I walked around for a bit and then headed to the interior. Perhaps of all churches, I went to in Georgia, this one had the most beautiful paintings. Gelati is also famous for its Triptychs (a three panelled icon/painting).
It was almost time for lunch and there was still the canyon adventure left so I headed back to town to grab lunch and then head over to Martvili Canyon.
I was still digesting the khachapuri during an interesting lunch. My guide cum driver cum travel companion didn’t speak any English but he was being very sweet by asking me questions about my travels especially what I was doing there on my own. It was hard to describe but he was happy, nonetheless. We left for Martvili after lunch, it was a beautiful day.
We almost left the town when I saw a round-shaped building in the middle of seemingly nowhere, it turned out to be the parliament of Georgia. It has recently been moved here. the area around has slowly started to lift up as well with a weird high rise but the area around was pretty dead. Not sure how the Georgian parliamentarians feel about this but the building looked cool especially in the middle of nowhere.
Official Website – https://nationalparks.ge/en/site/martvilicanyon
It took us an hour to get there but the drive was a great experience. I got to see rural Georgia, the interesting houses, the way people lived and interacted. A lot of women were selling cherries and fruits. I grabbed some cherries and some melon, it was absolutely divine. Throughout my Caucuses trip, I did not get enough of melons and watermelons honestly, they are the best here.

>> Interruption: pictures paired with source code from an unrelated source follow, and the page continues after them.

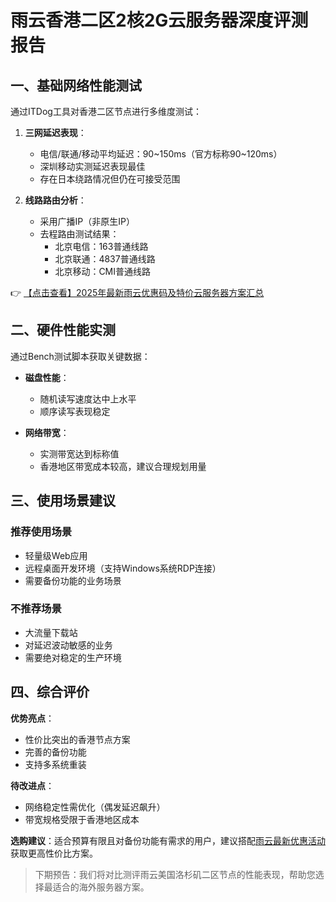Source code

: # 雨云香港二区2核2G云服务器深度评测报告

## 一、基础网络性能测试

通过ITDog工具对香港二区节点进行多维度测试：

1. **三网延迟表现**：
   - 电信/联通/移动平均延迟：90~150ms（官方标称90~120ms）
   - 深圳移动实测延迟表现最佳
   - 存在日本绕路情况但仍在可接受范围

2. **线路路由分析**：
   - 采用广播IP（非原生IP）
   - 去程路由测试结果：
     - 北京电信：163普通线路
     - 北京联通：4837普通线路
     - 北京移动：CMI普通线路

👉 [【点击查看】2025年最新雨云优惠码及特价云服务器方案汇总](https://bit.ly/RainYun)

## 二、硬件性能实测

通过Bench测试脚本获取关键数据：

- **磁盘性能**：
  - 随机读写速度达中上水平
  - 顺序读写表现稳定

- **网络带宽**：
  - 实测带宽达到标称值
  - 香港地区带宽成本较高，建议合理规划用量

## 三、使用场景建议

### 推荐使用场景
- 轻量级Web应用
- 远程桌面开发环境（支持Windows系统RDP连接）
- 需要备份功能的业务场景

### 不推荐场景
- 大流量下载站
- 对延迟波动敏感的业务
- 需要绝对稳定的生产环境

## 四、综合评价

**优势亮点**：
- 性价比突出的香港节点方案
- 完善的备份功能
- 支持多系统重装

**待改进点**：
- 网络稳定性需优化（偶发延迟飙升）
- 带宽规格受限于香港地区成本

**选购建议**：适合预算有限且对备份功能有需求的用户，建议搭配[雨云最新优惠活动](https://bit.ly/RainYun)获取更高性价比方案。

> 下期预告：我们将对比测评雨云美国洛杉矶二区节点的性能表现，帮助您选择最适合的海外服务器方案。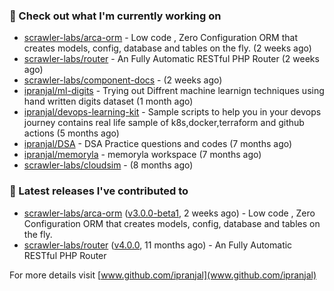 ### 👷 Check out what I'm currently working on

- [scrawler-labs/arca-orm](https://github.com/scrawler-labs/arca-orm) -  Low code , Zero Configuration ORM that creates models, config, database and tables on the fly. (2 weeks ago)
- [scrawler-labs/router](https://github.com/scrawler-labs/router) - An Fully Automatic RESTful PHP Router (2 weeks ago)
- [scrawler-labs/component-docs](https://github.com/scrawler-labs/component-docs) -  (2 weeks ago)
- [ipranjal/ml-digits](https://github.com/ipranjal/ml-digits) - Trying out Diffrent machine learnign techniques using hand written digits dataset (1 month ago)
- [ipranjal/devops-learning-kit](https://github.com/ipranjal/devops-learning-kit) - Sample scripts to help you in your devops journey contains real life sample of k8s,docker,terraform and github actions (5 months ago)
- [ipranjal/DSA](https://github.com/ipranjal/DSA) - DSA Practice questions and codes (7 months ago)
- [ipranjal/memoryla](https://github.com/ipranjal/memoryla) - memoryla workspace (7 months ago)
- [scrawler-labs/cloudsim](https://github.com/scrawler-labs/cloudsim) -  (8 months ago)

### 🔭 Latest releases I've contributed to

- [scrawler-labs/arca-orm](https://github.com/scrawler-labs/arca-orm) ([v3.0.0-beta1](https://github.com/scrawler-labs/arca-orm/releases/tag/v3.0.0-beta1), 2 weeks ago) -  Low code , Zero Configuration ORM that creates models, config, database and tables on the fly.
- [scrawler-labs/router](https://github.com/scrawler-labs/router) ([v4.0.0](https://github.com/scrawler-labs/router/releases/tag/v4.0.0), 11 months ago) - An Fully Automatic RESTful PHP Router

For more details visit [www.github.com/ipranjal](www.github.com/ipranjal)

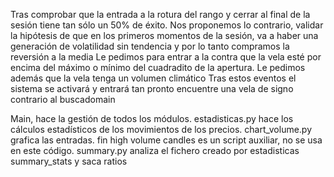 Tras comprobar que la entrada a la rotura del rango y cerrar al final de la sesión tiene tan sólo un 50% de éxito.
Nos proponemos lo contrario, 
validar la hipótesis de que en los primeros momentos de la sesión, va a haber una generación de volatilidad sin tendencia
y por lo tanto compramos la reversión a la media
Le pedimos para entrar a la contra que la vela esté por encima del máximo o mínimo del cuadradito de la apertura.
Le pedimos además que la vela tenga un volumen climático
Tras estos eventos el sistema se activará y entrará tan pronto encuentre una vela de signo contrario al buscadomain

Main, hace la gestión de todos los módulos.
estadisticas.py hace los cálculos estadísticos de los movimientos de los precios.
chart_volume.py  grafica las entradas.
fin high volume candles es un script auxiliar, no se usa en este código.
summary.py analiza el fichero creado por estadisticas  summary_stats y saca ratios 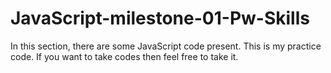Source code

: # JavaScript-milestone-01-Pw-Skills
In this section, there are some JavaScript code present. This is my practice code. If you want to take codes then feel free to take it.
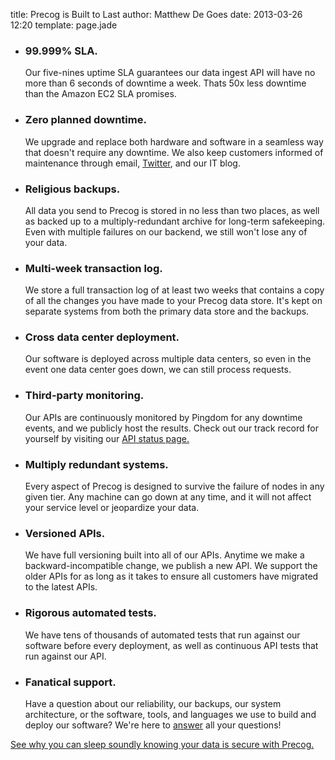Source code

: title: Precog is Built to Last
author: Matthew De Goes
date: 2013-03-26 12:20
template: page.jade

<div id="graphic-body-header-robust"></div>
    <ul class="two-column-list">
        <li>
            <h3>99.999% SLA.</h3>
            <p>Our five-nines uptime SLA guarantees our data ingest API will have no more than 6 seconds of downtime a week. Thats 50x less downtime than the Amazon EC2 SLA promises.</p>
        </li>
        <li>
            <h3>Zero planned downtime.</h3>
            <p>We upgrade and replace both hardware and software in a seamless way that doesn't require any downtime. We also keep customers informed of maintenance through email, <a href="http://twitter.com/precogstatus">Twitter</a>, and our IT blog.</p>
        </li>
        <li>
            <h3>Religious backups.</h3>
            <p>All data you send to Precog is stored in no less than two places, as well as backed up to a multiply-redundant archive for long-term safekeeping. Even with multiple failures on our backend, we still won't lose any of your data.</p>
        </li>
        <li>
            <h3>Multi-week transaction log.</h3>
            <p>We store a full transaction log of at least two weeks that contains a copy of all the changes you have made to your Precog data store. It's kept on separate systems from both the primary data store and the backups.</p>
        </li>
        <li>
            <h3>Cross data center deployment.</h3>
            <p>Our software is deployed across multiple data centers, so even in the event one data center goes down, we can still process requests.</p>
        </li>
        <li>
            <h3>Third-party monitoring.</h3>
            <p>Our APIs are continuously monitored by Pingdom for any downtime events, and we publicly host the results. Check out our track record for yourself by visiting our <a href="http://status.precog.com/">API status page.</a></p>
        </li>
        <li>
            <h3>Multiply redundant systems.</h3>
            <p>Every aspect of Precog is designed to survive the failure of nodes in any given tier. Any machine can go down at any time, and it will not affect your service level or jeopardize your data.</p>
        </li>
        <li>
            <h3>Versioned APIs.</h3>
            <p>We have full versioning built into all of our APIs. Anytime we make a backward-incompatible change, we publish a new API. We support the older APIs for as long as it takes to ensure all customers have migrated to the latest APIs.</p>
        </li>
        <li>
            <h3>Rigorous automated tests.</h3>
            <p>We have tens of thousands of automated tests that run against our software before every deployment, as well as continuous API tests that run against our API.</p>
        </li>
        <li>
            <h3>Fanatical support.</h3>
            <p>Have a question about our reliability, our backups, our system architecture, or the software, tools, and languages we use to build and deploy our software? We're here to <a href="/contact/">answer</a> all your questions!</p>
        </li>
    </ul>
<div class="clear-left">
</div>
<a class="medium-button red-background" href="/products/precog/secure/">See why you can sleep soundly knowing your data is secure with Precog.</a>
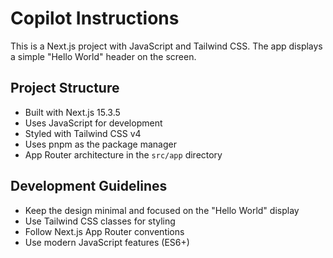 # Copilot Instructions

<!-- Use this file to provide workspace-specific custom instructions to Copilot. For more details, visit https://code.visualstudio.com/docs/copilot/copilot-customization#_use-a-githubcopilotinstructionsmd-file -->

This is a Next.js project with JavaScript and Tailwind CSS. The app displays a simple "Hello World" header on the screen.

## Project Structure
- Built with Next.js 15.3.5
- Uses JavaScript for development
- Styled with Tailwind CSS v4
- Uses pnpm as the package manager
- App Router architecture in the `src/app` directory

## Development Guidelines
- Keep the design minimal and focused on the "Hello World" display
- Use Tailwind CSS classes for styling
- Follow Next.js App Router conventions
- Use modern JavaScript features (ES6+)
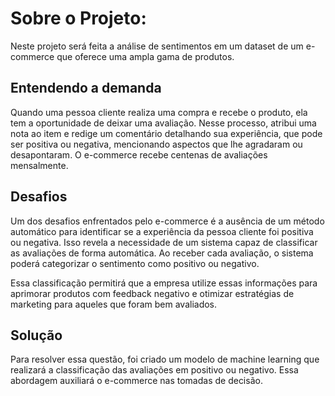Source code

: # Sobre o Projeto:
Neste projeto será feita a análise de sentimentos em um dataset de um e-commerce que oferece uma ampla gama de produtos.

## Entendendo a demanda
Quando uma pessoa cliente realiza uma compra e recebe o produto, ela tem a oportunidade de deixar uma avaliação.
Nesse processo, atribui uma nota ao item e redige um comentário detalhando sua experiência, que pode ser positiva ou negativa, mencionando aspectos que lhe agradaram ou desapontaram. O e-commerce recebe centenas de avaliações mensalmente.

## Desafios
Um dos desafios enfrentados pelo e-commerce é a ausência de um método automático para identificar se a experiência da pessoa cliente foi positiva ou negativa. Isso revela a necessidade de um sistema capaz de classificar as avaliações de forma automática. Ao receber cada avaliação, o sistema poderá categorizar o sentimento como positivo ou negativo.

Essa classificação permitirá que a empresa utilize essas informações para aprimorar produtos com feedback negativo e otimizar estratégias de marketing para aqueles que foram bem avaliados.

## Solução
Para resolver essa questão, foi criado um modelo de machine learning que realizará a classificação das avaliações em positivo ou negativo. Essa abordagem auxiliará o e-commerce nas tomadas de decisão.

I paid extra for the ticket being a foreigner (absolutely hate this policy) and also got the ticket for the boat ride.
The canyon is incredibly beautiful with its turquoise water. The first stop was the boat ride which took 20 minutes and took us through the canyon. The turquoise water, the rugged mountains, the sun shining through the trees and the peace and quiet around was absolutely mesmerising.
Sadly, it ended too quickly but the rest of the area was open for discovery. I walked around on the wooden pathways and went as far as I could. The water falling through the canyon was my favourite part. Soon enough it started to get late.
I was being mindful of my travel buddy waiting outside so I wrapped it up and headed back to Kutaisi. It turned out to be a great decision because I got to see the beautiful countryside in the golden hour again.
Kutaisi is still far from a perfect tourist destination which in my opinion makes it the perfect destination to explore. With great food, cheap prices and plenty to see and do, why wouldn’t you want to explore Kutaisi?